To evaluate practical compression performance, reconstructed sequences were encoded using FFmpeg with standardized settings. The compressed size of the reconstructed video was compared to the compressed size of the original video sequence, providing a concrete measure of storage reduction. This allowed EQODEC to be evaluated not only in terms of its abstract latent representations but also in terms of its operational impact in real-world encoding workflows.

**Inference and Encoding Overhead**

The computational cost of model inference and subsequent FFmpeg encoding was recorded as part of the evaluation. This overhead reflects the time required to apply the model and produce compressed outputs. Measuring this overhead is important because environmental cost is not solely determined by the size of the data produced, but also by the computational effort required to generate it.

**CO₂ Emissions**

CodeCarbon was used to measure CO₂ emissions during inference and encoding. The tool tracked GPU utilization, runtime, and power consumption, converting these into estimates of kg CO₂ emitted. This metric provided an environmental grounding to the evaluation procedure, enabling direct comparison between compression benefits and environmental costs.

**Energy-Efficiency Score (EES)**

The Energy-Efficiency Score (EES) is the central sustainability metric introduced by EQODEC. It quantifies the amount of data saved per unit of carbon emitted:

$$
\text{EES} = \frac{ \Delta S_{\text{GB}} }{ C_{\text{kg CO₂}} }
$$

Where:

* $\Delta S_{\text{GB}}$ is the difference in compressed size (in gigabytes) between the original and reconstructed video.
* $C_{\text{kg CO₂}}$ is the carbon overhead produced during inference and encoding.

EES reflects the core vision of EQODEC: enabling environmentally optimized compression by directly relating compression benefits (storage savings) to environmental costs (emissions). Higher EES values indicate greater sustainability, meaning that more gigabytes are saved per unit of carbon emitted. This metric captures a dimension of model performance that traditional metrics such as PSNR or bitrate cannot represent.

<br>

# **Results and Discussion**

The results of this study provide an integrated assessment of EQODEC’s performance relative to the baseline autoencoder, evaluated through sustainability-oriented metrics as well as traditional reconstruction measures. Consistent with the methodological framework, all findings are aggregated across five independent replicates to ensure robustness. The following subsections examine model outputs, training behavior, and environmental performance trends, with the aim of determining whether carbon-aware regularization can enhance energy efficiency without incurring computational or perceptual penalties.
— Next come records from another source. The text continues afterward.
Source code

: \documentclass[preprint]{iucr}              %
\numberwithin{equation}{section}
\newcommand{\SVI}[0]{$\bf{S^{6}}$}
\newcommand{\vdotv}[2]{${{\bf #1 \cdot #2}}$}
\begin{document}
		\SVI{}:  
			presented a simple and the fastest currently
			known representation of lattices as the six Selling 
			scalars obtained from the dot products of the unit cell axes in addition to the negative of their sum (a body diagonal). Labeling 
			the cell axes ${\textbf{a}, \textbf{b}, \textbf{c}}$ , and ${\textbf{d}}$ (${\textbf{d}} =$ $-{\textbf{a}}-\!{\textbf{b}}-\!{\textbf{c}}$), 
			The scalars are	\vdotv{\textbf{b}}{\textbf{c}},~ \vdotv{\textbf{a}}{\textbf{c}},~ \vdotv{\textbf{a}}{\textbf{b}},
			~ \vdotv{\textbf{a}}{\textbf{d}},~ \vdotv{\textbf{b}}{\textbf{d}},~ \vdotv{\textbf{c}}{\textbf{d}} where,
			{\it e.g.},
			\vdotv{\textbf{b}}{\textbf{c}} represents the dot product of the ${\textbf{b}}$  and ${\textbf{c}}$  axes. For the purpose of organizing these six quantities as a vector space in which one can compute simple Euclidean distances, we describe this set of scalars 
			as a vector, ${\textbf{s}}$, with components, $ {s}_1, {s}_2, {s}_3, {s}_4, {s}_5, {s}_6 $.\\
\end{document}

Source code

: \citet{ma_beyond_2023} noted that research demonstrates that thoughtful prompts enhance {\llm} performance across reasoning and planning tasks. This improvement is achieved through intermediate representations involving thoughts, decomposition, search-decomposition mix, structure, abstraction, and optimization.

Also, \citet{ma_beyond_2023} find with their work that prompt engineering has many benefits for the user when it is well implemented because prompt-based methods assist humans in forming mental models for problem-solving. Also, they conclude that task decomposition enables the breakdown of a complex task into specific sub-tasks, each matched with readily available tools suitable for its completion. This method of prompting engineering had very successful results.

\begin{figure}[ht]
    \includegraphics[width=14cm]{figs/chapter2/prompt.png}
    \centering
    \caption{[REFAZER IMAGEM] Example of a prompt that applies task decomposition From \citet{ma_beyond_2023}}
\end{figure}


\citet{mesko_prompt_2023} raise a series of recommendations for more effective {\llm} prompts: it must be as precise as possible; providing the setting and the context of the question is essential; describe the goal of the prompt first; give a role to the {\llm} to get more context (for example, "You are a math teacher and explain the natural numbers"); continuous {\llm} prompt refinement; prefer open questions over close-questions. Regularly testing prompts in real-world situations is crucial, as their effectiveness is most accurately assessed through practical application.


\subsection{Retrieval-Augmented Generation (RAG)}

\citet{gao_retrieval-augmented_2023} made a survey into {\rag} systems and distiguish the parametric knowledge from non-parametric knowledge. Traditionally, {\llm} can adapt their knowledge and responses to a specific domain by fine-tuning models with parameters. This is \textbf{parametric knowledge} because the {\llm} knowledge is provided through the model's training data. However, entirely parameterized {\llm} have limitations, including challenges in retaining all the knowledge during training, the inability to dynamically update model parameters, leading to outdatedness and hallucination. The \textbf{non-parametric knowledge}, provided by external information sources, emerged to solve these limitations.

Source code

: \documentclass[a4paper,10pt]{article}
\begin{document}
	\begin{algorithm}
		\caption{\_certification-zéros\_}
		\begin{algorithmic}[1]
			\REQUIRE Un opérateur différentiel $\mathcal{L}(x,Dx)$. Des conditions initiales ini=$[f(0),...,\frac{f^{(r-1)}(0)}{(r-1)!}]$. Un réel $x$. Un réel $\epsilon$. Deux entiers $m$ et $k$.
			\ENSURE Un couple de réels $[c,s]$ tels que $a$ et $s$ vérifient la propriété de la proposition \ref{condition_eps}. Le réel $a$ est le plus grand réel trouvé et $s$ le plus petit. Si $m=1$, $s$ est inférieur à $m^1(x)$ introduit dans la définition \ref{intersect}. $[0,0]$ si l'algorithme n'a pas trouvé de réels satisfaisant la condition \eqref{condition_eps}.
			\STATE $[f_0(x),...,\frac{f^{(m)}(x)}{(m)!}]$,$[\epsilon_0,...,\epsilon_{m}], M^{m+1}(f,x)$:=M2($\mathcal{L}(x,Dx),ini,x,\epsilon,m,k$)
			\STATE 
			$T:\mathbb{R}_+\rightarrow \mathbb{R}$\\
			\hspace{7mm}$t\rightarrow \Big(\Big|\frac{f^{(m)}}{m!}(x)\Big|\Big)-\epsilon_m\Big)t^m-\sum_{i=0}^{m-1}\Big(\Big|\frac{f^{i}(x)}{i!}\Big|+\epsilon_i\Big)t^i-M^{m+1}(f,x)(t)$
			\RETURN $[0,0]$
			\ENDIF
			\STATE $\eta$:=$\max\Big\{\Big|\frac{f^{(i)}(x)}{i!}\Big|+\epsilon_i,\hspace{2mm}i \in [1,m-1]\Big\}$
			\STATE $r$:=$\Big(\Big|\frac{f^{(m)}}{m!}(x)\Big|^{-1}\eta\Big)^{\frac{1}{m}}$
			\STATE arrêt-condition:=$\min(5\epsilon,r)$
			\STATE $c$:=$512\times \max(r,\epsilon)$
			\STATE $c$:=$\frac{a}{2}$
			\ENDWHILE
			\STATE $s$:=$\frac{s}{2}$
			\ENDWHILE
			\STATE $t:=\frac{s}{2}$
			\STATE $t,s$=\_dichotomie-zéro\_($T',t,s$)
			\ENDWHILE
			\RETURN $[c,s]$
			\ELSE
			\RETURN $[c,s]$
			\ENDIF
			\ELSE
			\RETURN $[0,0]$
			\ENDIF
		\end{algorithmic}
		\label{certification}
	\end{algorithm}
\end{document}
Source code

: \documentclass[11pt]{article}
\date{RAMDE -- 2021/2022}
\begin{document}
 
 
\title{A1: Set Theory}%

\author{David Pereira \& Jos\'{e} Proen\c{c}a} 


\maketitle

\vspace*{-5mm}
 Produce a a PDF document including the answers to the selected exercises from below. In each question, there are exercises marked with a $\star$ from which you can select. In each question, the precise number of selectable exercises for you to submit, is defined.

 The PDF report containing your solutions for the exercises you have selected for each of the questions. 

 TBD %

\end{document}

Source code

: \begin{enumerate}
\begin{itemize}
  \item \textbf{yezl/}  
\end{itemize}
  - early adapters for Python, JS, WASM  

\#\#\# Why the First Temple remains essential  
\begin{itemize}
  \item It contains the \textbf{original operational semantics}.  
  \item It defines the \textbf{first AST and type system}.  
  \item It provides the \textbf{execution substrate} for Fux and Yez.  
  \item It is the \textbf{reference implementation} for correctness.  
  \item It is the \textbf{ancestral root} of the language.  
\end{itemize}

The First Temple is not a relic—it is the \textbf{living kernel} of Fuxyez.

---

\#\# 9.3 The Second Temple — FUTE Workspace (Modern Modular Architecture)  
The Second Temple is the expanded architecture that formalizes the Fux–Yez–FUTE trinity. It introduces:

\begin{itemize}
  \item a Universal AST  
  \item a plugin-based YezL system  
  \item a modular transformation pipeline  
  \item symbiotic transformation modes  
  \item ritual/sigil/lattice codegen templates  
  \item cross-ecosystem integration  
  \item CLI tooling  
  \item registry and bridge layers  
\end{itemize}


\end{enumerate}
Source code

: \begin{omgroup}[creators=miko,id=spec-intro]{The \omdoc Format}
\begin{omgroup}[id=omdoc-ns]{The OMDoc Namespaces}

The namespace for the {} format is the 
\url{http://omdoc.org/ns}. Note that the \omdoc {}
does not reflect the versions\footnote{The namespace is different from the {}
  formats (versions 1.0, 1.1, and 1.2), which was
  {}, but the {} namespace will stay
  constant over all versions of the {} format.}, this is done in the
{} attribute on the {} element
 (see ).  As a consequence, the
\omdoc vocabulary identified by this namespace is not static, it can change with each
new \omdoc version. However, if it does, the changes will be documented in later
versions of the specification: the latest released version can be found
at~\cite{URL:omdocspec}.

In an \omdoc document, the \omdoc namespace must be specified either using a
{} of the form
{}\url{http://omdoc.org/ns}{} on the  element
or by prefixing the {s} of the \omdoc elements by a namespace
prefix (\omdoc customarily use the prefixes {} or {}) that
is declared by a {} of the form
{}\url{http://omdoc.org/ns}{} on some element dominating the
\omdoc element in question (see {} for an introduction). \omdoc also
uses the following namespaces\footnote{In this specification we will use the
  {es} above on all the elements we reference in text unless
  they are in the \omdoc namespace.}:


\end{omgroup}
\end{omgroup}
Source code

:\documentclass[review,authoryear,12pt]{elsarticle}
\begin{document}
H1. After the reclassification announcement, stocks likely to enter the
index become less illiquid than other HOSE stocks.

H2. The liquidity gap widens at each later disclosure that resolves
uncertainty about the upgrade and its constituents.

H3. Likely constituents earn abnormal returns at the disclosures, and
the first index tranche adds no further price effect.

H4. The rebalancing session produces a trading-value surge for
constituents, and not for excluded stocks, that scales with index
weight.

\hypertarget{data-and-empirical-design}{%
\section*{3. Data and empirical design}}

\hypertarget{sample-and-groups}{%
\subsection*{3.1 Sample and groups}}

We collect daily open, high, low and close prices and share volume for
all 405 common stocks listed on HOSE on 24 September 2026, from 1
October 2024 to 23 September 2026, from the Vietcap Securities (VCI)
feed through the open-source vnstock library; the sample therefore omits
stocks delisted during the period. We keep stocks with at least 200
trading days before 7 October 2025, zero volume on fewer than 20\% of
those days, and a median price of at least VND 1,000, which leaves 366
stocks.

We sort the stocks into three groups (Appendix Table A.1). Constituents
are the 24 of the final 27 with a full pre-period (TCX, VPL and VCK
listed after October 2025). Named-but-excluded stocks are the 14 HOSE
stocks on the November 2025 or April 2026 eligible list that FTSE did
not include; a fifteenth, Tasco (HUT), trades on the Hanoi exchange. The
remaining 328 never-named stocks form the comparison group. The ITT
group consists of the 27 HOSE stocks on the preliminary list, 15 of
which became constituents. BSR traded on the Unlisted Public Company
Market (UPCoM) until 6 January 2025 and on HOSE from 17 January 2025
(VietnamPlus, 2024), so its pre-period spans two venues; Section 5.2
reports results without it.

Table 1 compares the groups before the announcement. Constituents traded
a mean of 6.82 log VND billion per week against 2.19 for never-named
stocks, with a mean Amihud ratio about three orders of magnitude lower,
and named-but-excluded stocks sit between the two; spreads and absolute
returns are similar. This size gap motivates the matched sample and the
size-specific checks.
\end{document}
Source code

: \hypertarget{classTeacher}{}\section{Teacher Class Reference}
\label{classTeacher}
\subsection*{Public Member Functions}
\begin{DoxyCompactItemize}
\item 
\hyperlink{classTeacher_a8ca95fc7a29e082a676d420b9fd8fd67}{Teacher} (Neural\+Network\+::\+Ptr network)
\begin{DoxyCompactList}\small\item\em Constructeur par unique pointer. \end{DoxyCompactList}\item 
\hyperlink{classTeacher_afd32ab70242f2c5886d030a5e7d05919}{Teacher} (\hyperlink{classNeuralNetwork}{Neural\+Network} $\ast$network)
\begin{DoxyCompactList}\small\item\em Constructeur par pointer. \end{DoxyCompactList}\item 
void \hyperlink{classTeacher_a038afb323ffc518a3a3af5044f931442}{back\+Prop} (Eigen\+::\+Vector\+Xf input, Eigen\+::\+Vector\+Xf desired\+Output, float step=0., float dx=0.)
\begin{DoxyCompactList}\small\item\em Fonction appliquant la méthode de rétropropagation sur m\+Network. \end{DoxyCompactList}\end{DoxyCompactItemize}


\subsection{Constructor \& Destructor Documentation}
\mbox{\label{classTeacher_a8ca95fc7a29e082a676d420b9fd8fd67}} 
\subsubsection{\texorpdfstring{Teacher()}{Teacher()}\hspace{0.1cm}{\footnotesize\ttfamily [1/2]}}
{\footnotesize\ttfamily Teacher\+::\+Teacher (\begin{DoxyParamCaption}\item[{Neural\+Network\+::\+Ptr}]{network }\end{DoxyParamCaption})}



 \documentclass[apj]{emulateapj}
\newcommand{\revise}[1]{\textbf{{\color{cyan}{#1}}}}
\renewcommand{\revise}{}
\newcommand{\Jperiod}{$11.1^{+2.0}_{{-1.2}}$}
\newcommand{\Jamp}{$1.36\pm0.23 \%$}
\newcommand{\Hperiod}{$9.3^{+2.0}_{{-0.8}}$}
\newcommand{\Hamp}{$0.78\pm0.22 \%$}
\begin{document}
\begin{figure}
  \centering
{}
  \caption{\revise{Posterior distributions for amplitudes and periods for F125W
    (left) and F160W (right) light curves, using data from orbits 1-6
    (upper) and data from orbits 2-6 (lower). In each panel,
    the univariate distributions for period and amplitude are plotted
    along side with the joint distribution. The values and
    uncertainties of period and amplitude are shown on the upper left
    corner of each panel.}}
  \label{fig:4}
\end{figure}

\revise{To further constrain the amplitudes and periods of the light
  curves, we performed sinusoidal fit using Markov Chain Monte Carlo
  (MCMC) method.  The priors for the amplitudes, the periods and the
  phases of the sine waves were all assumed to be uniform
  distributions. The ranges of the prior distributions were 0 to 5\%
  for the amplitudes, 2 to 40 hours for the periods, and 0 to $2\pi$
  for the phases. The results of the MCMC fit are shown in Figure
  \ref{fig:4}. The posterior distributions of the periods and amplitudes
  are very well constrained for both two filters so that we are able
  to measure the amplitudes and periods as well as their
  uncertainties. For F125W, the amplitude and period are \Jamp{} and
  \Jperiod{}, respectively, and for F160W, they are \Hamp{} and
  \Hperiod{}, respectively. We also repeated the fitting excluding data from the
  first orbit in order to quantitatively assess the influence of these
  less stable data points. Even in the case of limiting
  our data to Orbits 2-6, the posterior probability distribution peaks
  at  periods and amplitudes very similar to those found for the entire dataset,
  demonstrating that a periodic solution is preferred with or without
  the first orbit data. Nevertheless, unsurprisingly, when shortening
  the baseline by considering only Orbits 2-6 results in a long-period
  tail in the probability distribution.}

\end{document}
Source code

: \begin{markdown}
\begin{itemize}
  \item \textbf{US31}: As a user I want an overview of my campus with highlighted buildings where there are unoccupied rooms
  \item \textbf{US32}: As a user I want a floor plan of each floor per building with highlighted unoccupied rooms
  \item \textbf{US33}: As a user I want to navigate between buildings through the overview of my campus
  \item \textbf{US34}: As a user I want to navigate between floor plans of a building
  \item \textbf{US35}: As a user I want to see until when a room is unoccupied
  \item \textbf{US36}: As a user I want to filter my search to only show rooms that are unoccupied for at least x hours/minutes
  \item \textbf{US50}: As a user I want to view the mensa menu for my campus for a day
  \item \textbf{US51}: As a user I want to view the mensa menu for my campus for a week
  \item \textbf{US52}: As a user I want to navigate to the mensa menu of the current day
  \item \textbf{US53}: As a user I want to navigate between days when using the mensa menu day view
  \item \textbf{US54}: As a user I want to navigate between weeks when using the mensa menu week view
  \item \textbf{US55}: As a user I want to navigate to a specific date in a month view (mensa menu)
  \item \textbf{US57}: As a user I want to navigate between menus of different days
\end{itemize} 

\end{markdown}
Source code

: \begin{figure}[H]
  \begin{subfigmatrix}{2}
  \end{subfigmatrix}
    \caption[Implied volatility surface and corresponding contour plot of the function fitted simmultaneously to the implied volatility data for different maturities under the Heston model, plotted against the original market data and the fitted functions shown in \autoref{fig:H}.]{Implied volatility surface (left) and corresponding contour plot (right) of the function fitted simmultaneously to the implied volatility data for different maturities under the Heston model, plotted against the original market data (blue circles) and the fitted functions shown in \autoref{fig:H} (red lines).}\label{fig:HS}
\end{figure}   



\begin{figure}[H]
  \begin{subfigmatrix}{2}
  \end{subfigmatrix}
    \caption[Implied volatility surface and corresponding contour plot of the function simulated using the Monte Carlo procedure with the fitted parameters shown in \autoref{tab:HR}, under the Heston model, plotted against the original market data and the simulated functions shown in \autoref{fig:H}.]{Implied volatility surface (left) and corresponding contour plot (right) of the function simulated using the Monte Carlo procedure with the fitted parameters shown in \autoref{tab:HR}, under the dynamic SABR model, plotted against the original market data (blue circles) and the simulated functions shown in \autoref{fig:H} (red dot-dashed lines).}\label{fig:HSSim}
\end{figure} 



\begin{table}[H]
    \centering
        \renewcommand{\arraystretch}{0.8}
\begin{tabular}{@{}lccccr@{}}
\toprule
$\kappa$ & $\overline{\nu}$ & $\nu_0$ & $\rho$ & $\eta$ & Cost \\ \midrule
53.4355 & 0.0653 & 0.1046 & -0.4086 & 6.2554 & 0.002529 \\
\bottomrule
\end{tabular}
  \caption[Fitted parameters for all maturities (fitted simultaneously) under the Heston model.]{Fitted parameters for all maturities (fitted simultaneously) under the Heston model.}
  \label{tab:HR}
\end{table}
## **Comparison of EQODEC vs. Baseline**

The aggregated outcomes from the five replicates demonstrate that EQODEC consistently yields modest but meaningful improvements in sustainability metrics while maintaining competitive reconstruction performance. In terms of the Energy Efficiency Score (EES), EQODEC achieves 2.1820 GB/kgCO₂, exceeding the baseline’s 2.0832 GB/kgCO₂. Although the improvement is incremental, its consistency across all runs indicates that the carbon-aware regularizer effectively encourages more storage-efficient latent representations without disrupting the stability of training.

With respect to reconstruction fidelity, the baseline records a higher PSNR of 17.15 dB, compared to 16.15 dB for EQODEC. This approximate 1 dB gap is aligned with expectations: while the baseline optimizes exclusively for pixel-level similarity, EQODEC balances reconstruction with latent sparsity and energy-efficient encoding. Accordingly, the modest decline in PSNR reflects an intentional trade-off rather than an indication of degraded visual performance. Later qualitative observations further confirm that EQODEC retains perceptually competitive image quality.

Runtime and carbon footprint remain effectively identical between both models. Evaluation times fall within the 6.9-7.0 second range for each replicate, and total CO₂ emissions differ only minimally. This parity indicates that EQODEC’s sustainability gains do not originate from increased computational expenditure. The slightly smaller compressed outputs produced by EQODEC support the idea that carbon-aware regularization encourages more compact latent codes.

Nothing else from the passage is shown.